Retaining data that is ‘general and indiscriminate’ is illegal under EU law, Europe’s highest court has ruled in a case brought by Brexit secretary David Davis while a backbencher and Labour deputy leader Tom Watson.
In a judgment handed down today, the Court of Justice of the European Union said only targeted interception of 'traffic' and location data in order to combat serious crime is justified, and not general collection of data.
According to the court: ‘It is open to member states to make provision, as a preventive measure, for targeted retention of that data solely for the purpose of fighting serious crime and is limited to what is strictly necessary.’
The case stemmed from a challenge brought by Davis when he was a backbencher. He was supported by Watson, who is now Labour’s deputy leader.
It questioned the legality of bulk interception of call records and online messages.
Davis and Watson won a High Court ruling on the issue in July last year prompting the government to appeal against the decision.
Davis dropped out of the case after being appointed to the government earlier this year.

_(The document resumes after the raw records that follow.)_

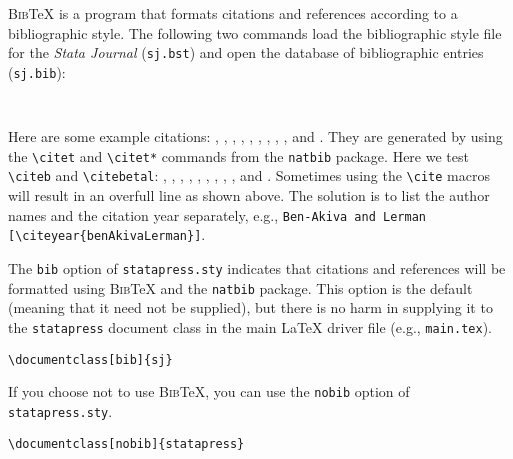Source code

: \textsc{Bib}{\TeX} is a program that formats citations and references
according to a bibliographic style.  The following two commands load the
bibliographic style file for the {\sl Stata Journal\/} (\texttt{sj.bst}) and
open the database of bibliographic entries (\texttt{sj.bib}):

\begin{stverbatim}
\begin{verbatim}


\end{verbatim}
\end{stverbatim}

Here are some example citations:
%
\citet{akaike}, \citet*{benAkivaLerman}, \citet{dykePatterson},
\citet{greene03},
\citet*{kendallstuart}, \citet{hilbe93a}, \citet{hilbe94}, \citet{hilbe93b},
\citet{maddala83}, and \citet*{latexcompanion}.
%
They are generated by using
the \verb+\citet+ and \verb+\citet*+ commands from the \texttt{natbib}
package.  Here we test \verb+\citeb+ and \verb+\citebetal+:
%
, , ,
, , , ,
, , and .
Sometimes using the \verb+\cite+ macros will result in an overfull line as
shown above.  The solution is to list the author names and the citation year
separately, e.g., \verb+Ben-Akiva and Lerman [\citeyear{benAkivaLerman}]+.

\clearpage
The \texttt{bib} option of \texttt{statapress.sty} indicates that citations
and references will be formatted using \textsc{Bib}{\TeX} and the
\texttt{natbib} package.  This option is the default (meaning that it need not
be supplied), but there is no harm in supplying it to the \texttt{statapress}
document class in the main {\LaTeX} driver file (e.g., \texttt{main.tex}).

\begin{stverbatim}
\begin{verbatim}
\documentclass[bib]{sj}
\end{verbatim}
\end{stverbatim}

\noindent
If you choose not to use \textsc{Bib}{\TeX}, you can use the \texttt{nobib}
option of \texttt{statapress.sty}.

\begin{stverbatim}
\begin{verbatim}
\documentclass[nobib]{statapress}
\end{verbatim}
\end{stverbatim}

The judgment ordered that section 1 of the Data Retention and Investigatory Powers Act 2014 be disapplied. DRIPA has since been replaced by the Investigatory Powers Act, which has been dubbed the ‘snooper’s charter’ by critics.
Both The Law Society and civil rights group Liberty backed the MPs’ cause.
In its judgment the court said: ‘The fact that the data is retained without the users of electronic communications services being informed of the fact is likely to cause the persons concerned to feel that their private lives are the subject of constant surveillance.
‘Consequently, only the objective of fighting serious crime is capable of justifying such interference.’